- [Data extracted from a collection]

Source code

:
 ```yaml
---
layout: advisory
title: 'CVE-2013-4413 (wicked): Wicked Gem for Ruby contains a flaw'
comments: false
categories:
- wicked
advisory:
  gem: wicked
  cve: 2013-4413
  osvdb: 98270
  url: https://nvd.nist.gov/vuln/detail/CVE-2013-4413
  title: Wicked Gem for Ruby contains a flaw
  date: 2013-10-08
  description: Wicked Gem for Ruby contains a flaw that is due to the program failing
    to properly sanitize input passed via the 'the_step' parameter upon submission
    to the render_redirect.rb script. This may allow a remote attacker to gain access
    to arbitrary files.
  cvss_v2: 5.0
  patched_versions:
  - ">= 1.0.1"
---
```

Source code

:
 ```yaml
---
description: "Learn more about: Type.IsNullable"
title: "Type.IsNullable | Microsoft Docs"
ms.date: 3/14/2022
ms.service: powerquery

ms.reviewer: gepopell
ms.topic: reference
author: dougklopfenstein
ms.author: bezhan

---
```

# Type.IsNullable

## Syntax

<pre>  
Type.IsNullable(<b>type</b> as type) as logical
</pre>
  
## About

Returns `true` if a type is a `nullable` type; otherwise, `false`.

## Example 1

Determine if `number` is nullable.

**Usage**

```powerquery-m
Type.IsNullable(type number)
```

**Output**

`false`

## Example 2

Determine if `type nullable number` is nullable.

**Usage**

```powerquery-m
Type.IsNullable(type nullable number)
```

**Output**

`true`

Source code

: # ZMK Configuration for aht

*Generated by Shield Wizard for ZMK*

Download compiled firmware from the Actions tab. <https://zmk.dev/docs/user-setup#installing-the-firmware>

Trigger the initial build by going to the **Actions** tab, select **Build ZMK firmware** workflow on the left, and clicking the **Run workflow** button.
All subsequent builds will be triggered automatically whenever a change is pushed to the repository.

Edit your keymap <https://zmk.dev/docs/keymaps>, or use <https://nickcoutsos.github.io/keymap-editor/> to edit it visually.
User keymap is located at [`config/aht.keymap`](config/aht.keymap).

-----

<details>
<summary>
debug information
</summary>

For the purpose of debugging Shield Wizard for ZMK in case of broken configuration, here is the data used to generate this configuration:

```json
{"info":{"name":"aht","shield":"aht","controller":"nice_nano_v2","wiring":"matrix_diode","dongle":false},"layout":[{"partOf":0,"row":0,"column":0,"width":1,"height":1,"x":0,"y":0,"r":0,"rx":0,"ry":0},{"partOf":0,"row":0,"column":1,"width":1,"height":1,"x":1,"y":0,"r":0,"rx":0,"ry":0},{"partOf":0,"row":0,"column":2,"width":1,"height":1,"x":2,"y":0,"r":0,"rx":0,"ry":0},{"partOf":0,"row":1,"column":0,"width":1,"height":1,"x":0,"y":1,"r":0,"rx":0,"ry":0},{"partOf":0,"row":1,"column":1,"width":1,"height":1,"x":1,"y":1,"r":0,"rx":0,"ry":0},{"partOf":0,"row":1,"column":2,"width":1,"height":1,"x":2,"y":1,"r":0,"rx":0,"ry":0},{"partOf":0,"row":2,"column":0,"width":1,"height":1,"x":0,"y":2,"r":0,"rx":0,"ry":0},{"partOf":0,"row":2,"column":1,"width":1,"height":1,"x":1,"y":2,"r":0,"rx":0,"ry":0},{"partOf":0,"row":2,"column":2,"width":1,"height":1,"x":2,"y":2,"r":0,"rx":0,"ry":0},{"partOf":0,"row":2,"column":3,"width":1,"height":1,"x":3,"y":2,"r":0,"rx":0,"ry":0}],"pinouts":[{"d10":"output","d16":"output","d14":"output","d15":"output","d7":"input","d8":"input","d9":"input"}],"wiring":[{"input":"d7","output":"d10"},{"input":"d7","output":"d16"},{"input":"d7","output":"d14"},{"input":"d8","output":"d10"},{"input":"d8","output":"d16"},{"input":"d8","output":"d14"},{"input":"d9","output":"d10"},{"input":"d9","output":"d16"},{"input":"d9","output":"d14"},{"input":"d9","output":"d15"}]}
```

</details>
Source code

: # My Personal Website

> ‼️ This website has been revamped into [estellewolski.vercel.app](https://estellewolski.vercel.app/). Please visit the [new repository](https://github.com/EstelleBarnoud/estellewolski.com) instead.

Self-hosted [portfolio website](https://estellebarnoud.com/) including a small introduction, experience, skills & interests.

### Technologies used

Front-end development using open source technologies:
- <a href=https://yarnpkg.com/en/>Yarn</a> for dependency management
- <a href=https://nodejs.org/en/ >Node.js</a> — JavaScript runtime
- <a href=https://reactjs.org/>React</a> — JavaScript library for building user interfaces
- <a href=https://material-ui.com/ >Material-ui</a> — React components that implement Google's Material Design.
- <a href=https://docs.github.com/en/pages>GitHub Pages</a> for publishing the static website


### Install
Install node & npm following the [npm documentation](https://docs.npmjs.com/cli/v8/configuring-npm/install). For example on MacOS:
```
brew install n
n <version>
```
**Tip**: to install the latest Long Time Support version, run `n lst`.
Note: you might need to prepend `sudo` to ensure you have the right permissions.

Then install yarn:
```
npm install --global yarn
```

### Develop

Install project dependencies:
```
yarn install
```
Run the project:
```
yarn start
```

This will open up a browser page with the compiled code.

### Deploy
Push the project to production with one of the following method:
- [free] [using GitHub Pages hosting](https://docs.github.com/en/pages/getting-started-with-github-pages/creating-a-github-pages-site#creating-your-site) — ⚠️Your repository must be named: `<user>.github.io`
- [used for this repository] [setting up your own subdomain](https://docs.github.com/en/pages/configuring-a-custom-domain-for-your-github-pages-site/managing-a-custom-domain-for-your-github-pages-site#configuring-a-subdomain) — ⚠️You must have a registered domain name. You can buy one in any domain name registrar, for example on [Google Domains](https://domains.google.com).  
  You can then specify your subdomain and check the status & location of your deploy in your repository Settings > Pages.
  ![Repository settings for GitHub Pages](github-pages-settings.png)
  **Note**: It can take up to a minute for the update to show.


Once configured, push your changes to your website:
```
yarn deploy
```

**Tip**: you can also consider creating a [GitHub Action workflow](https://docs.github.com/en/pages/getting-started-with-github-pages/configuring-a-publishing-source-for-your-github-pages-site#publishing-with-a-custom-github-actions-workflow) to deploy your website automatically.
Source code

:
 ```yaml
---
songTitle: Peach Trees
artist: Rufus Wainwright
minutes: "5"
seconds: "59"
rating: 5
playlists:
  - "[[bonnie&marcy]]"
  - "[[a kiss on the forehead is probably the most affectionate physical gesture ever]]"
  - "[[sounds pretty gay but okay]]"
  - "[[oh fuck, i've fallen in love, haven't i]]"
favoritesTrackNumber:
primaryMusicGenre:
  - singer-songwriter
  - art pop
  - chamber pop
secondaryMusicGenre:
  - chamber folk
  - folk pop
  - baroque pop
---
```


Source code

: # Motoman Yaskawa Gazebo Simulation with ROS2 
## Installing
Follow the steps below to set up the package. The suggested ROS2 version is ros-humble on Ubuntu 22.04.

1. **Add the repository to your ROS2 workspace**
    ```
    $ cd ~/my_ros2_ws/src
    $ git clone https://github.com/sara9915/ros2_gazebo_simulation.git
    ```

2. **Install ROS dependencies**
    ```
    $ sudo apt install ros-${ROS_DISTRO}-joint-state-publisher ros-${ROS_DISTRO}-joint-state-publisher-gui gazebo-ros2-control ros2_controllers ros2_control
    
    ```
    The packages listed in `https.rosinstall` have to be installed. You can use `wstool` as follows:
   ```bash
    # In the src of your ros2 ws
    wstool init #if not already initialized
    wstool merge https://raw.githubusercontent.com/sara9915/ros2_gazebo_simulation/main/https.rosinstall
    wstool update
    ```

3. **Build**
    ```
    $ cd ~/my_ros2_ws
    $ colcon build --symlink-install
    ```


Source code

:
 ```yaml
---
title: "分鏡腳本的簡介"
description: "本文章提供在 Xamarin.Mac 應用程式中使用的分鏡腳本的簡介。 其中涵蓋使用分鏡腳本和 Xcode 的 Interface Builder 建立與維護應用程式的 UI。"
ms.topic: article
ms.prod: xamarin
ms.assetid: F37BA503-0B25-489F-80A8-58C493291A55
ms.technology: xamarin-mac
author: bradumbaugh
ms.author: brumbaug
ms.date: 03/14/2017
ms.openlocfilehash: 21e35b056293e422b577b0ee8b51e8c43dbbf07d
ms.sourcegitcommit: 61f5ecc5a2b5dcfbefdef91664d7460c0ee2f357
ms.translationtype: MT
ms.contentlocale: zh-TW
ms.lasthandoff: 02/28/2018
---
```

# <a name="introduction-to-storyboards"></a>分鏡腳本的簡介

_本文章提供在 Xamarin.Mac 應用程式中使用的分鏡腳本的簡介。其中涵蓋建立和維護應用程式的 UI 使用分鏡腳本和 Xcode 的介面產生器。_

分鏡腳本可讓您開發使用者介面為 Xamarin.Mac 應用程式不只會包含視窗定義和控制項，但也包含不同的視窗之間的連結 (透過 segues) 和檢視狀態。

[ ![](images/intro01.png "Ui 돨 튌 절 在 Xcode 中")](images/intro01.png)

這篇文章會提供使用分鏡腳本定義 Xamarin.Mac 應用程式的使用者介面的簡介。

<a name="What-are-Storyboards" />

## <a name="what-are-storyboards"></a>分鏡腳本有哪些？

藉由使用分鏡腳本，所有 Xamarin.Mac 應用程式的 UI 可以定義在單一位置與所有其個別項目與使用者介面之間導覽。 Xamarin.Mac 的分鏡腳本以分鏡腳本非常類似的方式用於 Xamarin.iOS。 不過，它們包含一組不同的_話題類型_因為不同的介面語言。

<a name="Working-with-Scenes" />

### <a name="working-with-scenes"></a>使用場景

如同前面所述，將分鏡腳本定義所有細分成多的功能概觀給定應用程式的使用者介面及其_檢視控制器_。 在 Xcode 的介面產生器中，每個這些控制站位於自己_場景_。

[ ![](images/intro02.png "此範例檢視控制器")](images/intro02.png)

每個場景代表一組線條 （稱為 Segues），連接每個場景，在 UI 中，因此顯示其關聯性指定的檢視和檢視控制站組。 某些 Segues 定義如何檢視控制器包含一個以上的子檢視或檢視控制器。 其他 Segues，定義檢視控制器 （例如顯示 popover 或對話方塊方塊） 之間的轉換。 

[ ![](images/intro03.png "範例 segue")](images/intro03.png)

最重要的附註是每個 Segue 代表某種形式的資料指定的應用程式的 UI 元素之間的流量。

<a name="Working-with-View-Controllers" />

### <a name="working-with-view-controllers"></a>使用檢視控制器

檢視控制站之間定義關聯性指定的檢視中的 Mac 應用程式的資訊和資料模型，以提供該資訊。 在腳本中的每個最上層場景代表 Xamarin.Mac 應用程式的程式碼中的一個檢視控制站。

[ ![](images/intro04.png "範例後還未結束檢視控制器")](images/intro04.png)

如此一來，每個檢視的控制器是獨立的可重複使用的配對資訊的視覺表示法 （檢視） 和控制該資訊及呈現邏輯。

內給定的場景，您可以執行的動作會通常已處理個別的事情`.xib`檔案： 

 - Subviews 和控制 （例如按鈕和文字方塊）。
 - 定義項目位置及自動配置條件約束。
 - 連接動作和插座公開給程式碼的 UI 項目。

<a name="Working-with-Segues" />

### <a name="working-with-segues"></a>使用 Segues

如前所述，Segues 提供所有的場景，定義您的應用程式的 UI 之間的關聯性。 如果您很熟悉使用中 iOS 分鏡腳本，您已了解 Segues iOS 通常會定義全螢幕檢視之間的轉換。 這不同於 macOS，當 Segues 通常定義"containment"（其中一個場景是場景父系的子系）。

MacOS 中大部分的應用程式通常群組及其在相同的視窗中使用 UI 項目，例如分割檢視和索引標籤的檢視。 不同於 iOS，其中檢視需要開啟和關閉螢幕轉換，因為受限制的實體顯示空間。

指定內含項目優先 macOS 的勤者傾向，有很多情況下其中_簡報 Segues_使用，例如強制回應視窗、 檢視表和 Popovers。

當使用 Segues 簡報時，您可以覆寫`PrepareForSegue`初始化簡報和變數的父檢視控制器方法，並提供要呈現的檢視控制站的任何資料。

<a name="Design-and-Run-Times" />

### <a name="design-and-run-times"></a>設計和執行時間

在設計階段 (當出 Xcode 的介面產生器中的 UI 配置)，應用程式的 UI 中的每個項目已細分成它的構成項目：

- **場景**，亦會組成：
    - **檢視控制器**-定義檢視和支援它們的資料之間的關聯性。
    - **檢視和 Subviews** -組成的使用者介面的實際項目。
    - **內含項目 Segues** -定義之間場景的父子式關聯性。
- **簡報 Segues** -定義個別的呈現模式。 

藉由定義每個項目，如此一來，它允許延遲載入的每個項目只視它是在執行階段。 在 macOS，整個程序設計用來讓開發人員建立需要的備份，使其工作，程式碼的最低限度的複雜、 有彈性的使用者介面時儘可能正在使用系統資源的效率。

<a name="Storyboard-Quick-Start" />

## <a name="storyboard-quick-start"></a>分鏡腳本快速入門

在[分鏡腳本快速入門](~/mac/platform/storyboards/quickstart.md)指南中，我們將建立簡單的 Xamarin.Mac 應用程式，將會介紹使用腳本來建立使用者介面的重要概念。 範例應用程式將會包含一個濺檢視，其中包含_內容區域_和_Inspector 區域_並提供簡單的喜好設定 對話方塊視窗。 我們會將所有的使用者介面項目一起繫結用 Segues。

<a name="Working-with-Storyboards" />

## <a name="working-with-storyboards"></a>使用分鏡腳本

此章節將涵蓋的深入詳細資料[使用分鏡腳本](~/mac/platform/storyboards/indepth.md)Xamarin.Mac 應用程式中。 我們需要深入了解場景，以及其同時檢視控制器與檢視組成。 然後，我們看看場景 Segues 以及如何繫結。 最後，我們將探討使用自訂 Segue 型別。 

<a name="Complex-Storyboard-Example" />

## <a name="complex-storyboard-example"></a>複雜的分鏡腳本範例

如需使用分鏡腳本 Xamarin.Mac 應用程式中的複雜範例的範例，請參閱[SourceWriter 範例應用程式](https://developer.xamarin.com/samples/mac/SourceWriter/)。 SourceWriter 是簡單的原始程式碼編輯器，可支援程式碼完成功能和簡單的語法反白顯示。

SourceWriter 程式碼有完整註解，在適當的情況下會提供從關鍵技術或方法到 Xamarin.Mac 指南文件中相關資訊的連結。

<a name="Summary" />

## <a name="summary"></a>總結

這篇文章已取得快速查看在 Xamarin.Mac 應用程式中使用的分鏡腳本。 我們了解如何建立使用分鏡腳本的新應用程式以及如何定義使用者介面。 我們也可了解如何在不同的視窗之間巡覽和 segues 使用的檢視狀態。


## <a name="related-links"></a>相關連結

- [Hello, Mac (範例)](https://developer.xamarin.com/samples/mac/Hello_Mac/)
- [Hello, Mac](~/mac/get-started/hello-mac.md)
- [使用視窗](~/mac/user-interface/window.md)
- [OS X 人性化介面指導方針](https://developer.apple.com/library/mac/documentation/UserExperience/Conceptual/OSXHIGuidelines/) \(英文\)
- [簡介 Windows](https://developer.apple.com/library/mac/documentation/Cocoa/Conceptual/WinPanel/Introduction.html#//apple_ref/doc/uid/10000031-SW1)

- [Assignment]
The lines above, starting at the one with "- <a href=https://nodejs.org/en/" and ending at the one with "update to show.", are the only ones to return, exactly as written.

- [Exercise output]
- <a href=https://nodejs.org/en/ >Node.js</a> — JavaScript runtime
- <a href=https://reactjs.org/>React</a> — JavaScript library for building user interfaces
- <a href=https://material-ui.com/ >Material-ui</a> — React components that implement Google's Material Design.
- <a href=https://docs.github.com/en/pages>GitHub Pages</a> for publishing the static website


### Install
Install node & npm following the [npm documentation](https://docs.npmjs.com/cli/v8/configuring-npm/install). For example on MacOS:
```
brew install n
n <version>
```
**Tip**: to install the latest Long Time Support version, run `n lst`.
Note: you might need to prepend `sudo` to ensure you have the right permissions.

Then install yarn:
```
npm install --global yarn
```

### Develop

Install project dependencies:
```
yarn install
```
Run the project:
```
yarn start
```

This will open up a browser page with the compiled code.

### Deploy
Push the project to production with one of the following method:
- [free] [using GitHub Pages hosting](https://docs.github.com/en/pages/getting-started-with-github-pages/creating-a-github-pages-site#creating-your-site) — ⚠️Your repository must be named: `<user>.github.io`
- [used for this repository] [setting up your own subdomain](https://docs.github.com/en/pages/configuring-a-custom-domain-for-your-github-pages-site/managing-a-custom-domain-for-your-github-pages-site#configuring-a-subdomain) — ⚠️You must have a registered domain name. You can buy one in any domain name registrar, for example on [Google Domains](https://domains.google.com).  
  You can then specify your subdomain and check the status & location of your deploy in your repository Settings > Pages.
  ![Repository settings for GitHub Pages](github-pages-settings.png)
  **Note**: It can take up to a minute for the update to show.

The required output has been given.